I couldn’t let autumn slip by without talking about trees, especially beautiful fall trees such as the aspens.
I didn’t grow up in the land of aspens, and so they’re not part of my mental image of fall. They are spectacular, though, and it’s hard to pass by them in the fall without pausing to admire them and listen to their leaves “quaking.”
While driving from the start to the finish of one of my husband’s recent races near Tahoe, I couldn’t resist a quick stop along this roadside. I lost more than an hour because of the stop (thanks, Nevada DOT, for mismanaging your construction zones so entirely that day, and by thanks, I mean the exact opposite of thanks). But as I look back at these pictures and remember the beauty of that morning, it’s hard for me to say I wouldn’t have stopped if I’d known the trouble that waited ahead in the construction zone. At least for all the aggravation, I had these moments of sheer beauty.
Other days brought an escape from the car, along with opportunities to see these beautiful trees up close.
I’ve been reading about the growth patterns and habits of quaking aspens. They grow in groups called clones, where each “tree” isn’t so much an individual as it is part of an outgrowth of a single living root system.
They continue to grow through winter, too, an unusual characteristic for deciduous trees. You can read more about the layer right under their bark that allows this to happen.
Aspens even have the power to turn the water into gold. Well, not really. But the combination of aspens and sunlight adds an air of magic to whatever water happens to be nearby.
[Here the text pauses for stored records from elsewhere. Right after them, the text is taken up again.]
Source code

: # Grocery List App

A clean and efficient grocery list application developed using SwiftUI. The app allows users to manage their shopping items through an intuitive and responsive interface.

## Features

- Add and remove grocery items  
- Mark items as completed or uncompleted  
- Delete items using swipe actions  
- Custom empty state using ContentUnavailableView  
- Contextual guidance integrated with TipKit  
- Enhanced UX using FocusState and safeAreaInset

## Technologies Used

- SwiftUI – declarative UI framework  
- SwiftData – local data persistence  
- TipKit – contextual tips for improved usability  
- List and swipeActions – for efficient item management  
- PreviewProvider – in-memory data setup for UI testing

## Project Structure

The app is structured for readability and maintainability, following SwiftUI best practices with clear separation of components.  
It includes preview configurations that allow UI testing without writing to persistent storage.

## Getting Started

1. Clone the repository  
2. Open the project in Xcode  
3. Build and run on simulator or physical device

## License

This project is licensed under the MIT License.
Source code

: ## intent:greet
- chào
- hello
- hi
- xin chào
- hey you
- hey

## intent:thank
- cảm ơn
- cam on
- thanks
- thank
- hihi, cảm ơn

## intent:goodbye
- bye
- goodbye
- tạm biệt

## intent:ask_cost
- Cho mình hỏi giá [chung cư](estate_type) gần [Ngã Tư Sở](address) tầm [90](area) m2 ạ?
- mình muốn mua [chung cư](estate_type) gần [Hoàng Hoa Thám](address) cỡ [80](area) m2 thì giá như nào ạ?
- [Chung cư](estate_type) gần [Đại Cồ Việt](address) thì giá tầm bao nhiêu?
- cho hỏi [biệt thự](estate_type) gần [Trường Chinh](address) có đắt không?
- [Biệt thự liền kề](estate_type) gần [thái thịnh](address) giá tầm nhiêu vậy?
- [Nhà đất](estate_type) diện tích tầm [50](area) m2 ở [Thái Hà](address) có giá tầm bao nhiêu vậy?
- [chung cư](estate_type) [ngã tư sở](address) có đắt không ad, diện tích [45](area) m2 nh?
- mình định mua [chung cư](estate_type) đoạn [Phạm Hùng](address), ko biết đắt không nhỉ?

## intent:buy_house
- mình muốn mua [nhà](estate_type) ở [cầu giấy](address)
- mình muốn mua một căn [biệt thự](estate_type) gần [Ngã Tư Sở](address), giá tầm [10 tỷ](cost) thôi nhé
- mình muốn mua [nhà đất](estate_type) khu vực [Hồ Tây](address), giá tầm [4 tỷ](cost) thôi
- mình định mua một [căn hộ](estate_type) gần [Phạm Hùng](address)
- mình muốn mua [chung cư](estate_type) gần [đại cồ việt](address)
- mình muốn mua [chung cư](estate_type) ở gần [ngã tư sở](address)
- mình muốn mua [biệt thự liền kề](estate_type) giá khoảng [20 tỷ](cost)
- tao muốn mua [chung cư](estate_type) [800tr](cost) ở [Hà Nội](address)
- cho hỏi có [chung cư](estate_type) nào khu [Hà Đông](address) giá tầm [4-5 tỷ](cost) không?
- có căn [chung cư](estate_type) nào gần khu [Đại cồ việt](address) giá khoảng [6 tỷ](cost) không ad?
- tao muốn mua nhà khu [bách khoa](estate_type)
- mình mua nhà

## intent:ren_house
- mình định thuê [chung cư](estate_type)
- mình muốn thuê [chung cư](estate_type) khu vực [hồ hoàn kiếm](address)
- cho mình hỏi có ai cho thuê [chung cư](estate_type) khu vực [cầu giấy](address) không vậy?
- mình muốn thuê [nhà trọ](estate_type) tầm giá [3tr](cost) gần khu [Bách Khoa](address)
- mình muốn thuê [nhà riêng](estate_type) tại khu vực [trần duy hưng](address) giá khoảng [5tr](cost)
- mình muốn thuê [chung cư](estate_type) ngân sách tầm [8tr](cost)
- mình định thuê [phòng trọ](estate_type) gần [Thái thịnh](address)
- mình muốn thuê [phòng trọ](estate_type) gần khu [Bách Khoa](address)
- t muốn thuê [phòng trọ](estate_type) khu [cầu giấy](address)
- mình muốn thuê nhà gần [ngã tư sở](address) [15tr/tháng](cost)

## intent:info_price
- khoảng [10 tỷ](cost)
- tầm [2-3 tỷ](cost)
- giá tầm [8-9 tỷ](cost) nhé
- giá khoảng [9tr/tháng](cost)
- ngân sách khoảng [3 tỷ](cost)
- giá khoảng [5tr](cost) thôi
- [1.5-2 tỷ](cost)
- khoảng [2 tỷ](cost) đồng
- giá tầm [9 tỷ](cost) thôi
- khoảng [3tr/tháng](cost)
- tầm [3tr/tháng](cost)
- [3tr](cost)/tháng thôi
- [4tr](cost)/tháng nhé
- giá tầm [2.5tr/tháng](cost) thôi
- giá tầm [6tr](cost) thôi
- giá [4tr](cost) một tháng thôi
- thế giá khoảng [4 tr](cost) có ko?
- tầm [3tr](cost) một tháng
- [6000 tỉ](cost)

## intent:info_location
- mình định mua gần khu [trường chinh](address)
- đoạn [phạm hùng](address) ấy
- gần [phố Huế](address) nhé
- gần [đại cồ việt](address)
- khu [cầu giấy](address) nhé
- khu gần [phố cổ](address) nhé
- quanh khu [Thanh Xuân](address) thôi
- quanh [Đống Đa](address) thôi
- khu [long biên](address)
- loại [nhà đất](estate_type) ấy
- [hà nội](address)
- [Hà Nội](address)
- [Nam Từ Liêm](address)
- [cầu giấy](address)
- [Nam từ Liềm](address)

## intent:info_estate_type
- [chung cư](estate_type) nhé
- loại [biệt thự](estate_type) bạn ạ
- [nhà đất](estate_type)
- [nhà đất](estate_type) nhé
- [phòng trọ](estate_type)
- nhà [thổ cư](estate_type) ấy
I hope these last two photos whet your appetite for what’s coming next week. The salmon are running, and we got to see a different sort of salmon spawning in Taylor Creek near Lake Tahoe. Next week, I’ll share some favorite shots of the salmon and the birds that hang out with them (sometimes to the detriment of the fish).
How is autumn shaping up where you live? We’re raking lots of leaves and enjoying at least a little fall color.